Table 6.2 Block Randomization Sequence for Assigning Nine Participants to Three Conditions

Random assignment is not guaranteed to control all extraneous variables across conditions. It is always possible that just by chance, the participants in one condition might turn out to be substantially older, less tired, more motivated, or less depressed on average than the participants in another condition. However, there are some reasons that this is not a major concern. One is that random assignment works better than one might expect, especially for large samples. Another is that the inferential statistics that researchers use to decide whether a difference between groups reflects a difference in the population takes the “fallibility” of random assignment into account. Yet another reason is that even if random assignment does result in a confounding variable and therefore produces misleading results, this is likely to be detected when the experiment is replicated. The upshot is that random assignment to conditions—although not infallible in terms of controlling extraneous variables—is always considered a strength of a research design.

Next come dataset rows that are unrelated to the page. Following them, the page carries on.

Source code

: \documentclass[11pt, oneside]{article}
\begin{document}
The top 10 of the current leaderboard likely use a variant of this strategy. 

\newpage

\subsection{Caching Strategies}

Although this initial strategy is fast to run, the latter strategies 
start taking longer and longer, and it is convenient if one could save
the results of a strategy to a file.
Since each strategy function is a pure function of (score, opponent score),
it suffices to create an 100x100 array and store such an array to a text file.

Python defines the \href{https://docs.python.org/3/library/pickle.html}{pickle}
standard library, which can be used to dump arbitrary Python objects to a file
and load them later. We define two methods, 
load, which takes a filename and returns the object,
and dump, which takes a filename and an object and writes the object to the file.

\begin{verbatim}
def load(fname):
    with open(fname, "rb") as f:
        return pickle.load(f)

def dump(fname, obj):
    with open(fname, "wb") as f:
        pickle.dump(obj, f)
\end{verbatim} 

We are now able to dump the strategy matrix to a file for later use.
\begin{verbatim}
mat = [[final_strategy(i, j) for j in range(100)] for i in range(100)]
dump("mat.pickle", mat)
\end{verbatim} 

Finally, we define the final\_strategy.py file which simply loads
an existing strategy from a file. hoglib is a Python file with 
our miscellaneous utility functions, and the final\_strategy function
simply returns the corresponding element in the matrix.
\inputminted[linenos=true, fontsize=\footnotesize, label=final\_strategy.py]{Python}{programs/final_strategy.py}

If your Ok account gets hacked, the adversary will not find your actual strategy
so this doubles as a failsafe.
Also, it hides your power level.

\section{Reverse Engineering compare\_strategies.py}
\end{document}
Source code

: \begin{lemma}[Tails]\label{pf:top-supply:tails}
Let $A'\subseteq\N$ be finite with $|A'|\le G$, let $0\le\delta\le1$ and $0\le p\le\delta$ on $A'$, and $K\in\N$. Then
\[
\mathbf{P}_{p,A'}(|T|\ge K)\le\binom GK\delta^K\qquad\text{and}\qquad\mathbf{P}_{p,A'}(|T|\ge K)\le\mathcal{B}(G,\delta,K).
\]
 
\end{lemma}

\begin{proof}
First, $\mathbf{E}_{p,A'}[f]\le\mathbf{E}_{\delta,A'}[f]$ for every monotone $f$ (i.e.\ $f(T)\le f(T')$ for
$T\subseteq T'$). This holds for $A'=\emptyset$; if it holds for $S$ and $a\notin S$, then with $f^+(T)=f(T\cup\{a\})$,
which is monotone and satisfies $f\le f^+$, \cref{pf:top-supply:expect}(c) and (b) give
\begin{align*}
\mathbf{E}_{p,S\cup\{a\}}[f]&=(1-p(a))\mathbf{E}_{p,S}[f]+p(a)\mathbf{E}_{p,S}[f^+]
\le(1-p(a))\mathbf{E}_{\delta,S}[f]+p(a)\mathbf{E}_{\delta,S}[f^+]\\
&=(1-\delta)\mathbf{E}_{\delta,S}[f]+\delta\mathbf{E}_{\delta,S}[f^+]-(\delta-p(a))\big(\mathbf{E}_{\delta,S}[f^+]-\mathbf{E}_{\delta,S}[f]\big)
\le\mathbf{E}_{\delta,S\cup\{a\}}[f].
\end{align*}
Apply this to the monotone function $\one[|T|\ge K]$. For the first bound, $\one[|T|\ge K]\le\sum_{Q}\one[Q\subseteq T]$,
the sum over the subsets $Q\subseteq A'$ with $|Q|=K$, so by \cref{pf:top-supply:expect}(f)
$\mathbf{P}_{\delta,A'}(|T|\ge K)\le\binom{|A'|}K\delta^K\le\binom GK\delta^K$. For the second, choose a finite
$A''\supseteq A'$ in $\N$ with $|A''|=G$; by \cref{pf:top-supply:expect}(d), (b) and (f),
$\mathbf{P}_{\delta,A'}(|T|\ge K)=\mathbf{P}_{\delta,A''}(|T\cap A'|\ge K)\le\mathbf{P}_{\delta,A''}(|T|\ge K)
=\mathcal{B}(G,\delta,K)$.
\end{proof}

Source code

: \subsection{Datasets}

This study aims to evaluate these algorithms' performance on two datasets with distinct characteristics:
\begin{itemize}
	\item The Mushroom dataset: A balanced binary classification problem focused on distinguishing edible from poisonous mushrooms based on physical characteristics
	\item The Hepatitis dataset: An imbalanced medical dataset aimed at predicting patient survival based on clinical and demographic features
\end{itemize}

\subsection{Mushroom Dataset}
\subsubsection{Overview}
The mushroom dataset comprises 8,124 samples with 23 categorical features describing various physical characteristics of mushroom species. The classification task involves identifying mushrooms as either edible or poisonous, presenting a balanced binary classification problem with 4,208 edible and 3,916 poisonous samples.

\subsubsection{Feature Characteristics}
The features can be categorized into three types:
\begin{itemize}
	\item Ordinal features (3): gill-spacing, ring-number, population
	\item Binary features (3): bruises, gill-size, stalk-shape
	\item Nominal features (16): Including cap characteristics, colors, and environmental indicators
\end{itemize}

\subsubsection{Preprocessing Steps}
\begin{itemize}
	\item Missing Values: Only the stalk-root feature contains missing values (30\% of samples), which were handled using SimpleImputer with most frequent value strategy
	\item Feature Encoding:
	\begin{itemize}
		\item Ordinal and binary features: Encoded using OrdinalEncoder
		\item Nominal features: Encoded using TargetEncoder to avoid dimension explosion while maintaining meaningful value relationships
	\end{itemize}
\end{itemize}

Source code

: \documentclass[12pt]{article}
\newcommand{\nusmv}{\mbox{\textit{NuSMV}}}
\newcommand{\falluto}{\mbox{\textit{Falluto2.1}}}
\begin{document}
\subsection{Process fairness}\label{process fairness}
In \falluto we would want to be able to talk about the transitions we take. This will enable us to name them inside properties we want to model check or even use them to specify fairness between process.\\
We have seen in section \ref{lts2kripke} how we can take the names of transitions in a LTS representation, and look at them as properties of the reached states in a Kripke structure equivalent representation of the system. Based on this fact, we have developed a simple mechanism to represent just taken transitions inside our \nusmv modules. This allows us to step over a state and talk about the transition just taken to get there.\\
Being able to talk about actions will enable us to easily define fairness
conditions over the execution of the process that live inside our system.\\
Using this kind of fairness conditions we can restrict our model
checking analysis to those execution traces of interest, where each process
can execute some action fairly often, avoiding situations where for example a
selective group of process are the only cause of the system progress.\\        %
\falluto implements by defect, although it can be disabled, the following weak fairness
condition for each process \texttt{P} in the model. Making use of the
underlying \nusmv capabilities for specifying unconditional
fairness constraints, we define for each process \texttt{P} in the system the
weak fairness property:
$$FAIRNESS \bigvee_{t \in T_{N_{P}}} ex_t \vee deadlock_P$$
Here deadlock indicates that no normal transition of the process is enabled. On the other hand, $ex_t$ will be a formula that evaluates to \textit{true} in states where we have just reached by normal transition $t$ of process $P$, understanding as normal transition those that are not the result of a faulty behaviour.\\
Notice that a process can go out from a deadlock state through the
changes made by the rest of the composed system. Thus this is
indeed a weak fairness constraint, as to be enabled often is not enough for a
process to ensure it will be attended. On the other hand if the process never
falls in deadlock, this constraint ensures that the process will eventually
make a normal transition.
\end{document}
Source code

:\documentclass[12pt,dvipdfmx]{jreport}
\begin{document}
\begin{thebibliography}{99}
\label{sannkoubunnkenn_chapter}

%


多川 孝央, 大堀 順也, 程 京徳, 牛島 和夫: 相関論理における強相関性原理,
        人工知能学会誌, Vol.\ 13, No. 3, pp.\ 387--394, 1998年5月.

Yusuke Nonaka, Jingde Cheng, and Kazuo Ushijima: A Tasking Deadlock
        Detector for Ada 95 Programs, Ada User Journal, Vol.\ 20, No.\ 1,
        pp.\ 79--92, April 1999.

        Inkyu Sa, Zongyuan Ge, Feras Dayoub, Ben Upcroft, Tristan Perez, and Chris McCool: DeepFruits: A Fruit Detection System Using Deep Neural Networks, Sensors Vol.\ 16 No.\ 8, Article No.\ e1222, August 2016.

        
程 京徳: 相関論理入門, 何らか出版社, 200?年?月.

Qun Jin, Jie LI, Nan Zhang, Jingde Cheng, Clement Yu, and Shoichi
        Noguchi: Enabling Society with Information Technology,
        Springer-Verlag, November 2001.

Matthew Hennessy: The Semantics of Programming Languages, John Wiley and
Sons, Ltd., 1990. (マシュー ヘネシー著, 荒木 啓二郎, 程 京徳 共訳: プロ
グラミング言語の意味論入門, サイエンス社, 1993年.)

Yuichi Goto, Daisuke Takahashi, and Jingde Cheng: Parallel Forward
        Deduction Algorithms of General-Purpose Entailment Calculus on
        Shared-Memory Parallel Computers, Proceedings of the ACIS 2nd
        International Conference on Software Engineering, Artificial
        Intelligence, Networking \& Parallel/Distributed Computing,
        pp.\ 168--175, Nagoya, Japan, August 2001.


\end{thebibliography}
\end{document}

Treatment and Control Conditions

Between-subjects experiments are often used to determine whether a treatment works. In psychological research, a treatment is any intervention meant to change people’s behavior for the better. This includes psychotherapies and medical treatments for psychological disorders but also interventions designed to improve learning, promote conservation, reduce prejudice, and so on. To determine whether a treatment works, participants are randomly assigned to either a treatment condition , in which they receive the treatment, or a control condition , in which they do not receive the treatment. If participants in the treatment condition end up better off than participants in the control condition—for example, they are less depressed, learn faster, conserve more, express less prejudice—then the researcher can conclude that the treatment works. In research on the effectiveness of psychotherapies and medical treatments, this type of experiment is often called a randomized clinical trial .

There are different types of control conditions. In a no-treatment control condition , participants receive no treatment whatsoever. One problem with this approach, however, is the existence of placebo effects. A placebo is a simulated treatment that lacks any active ingredient or element that should make it effective, and a placebo effect is a positive effect of such a treatment. Many folk remedies that seem to work—such as eating chicken soup for a cold or placing soap under the bedsheets to stop nighttime leg cramps—are probably nothing more than placebos. Although placebo effects are not well understood, they are probably driven primarily by people’s expectations that they will improve. Having the expectation to improve can result in reduced stress, anxiety, and depression, which can alter perceptions and even improve immune system functioning (Price, Finniss, & Benedetti, 2008).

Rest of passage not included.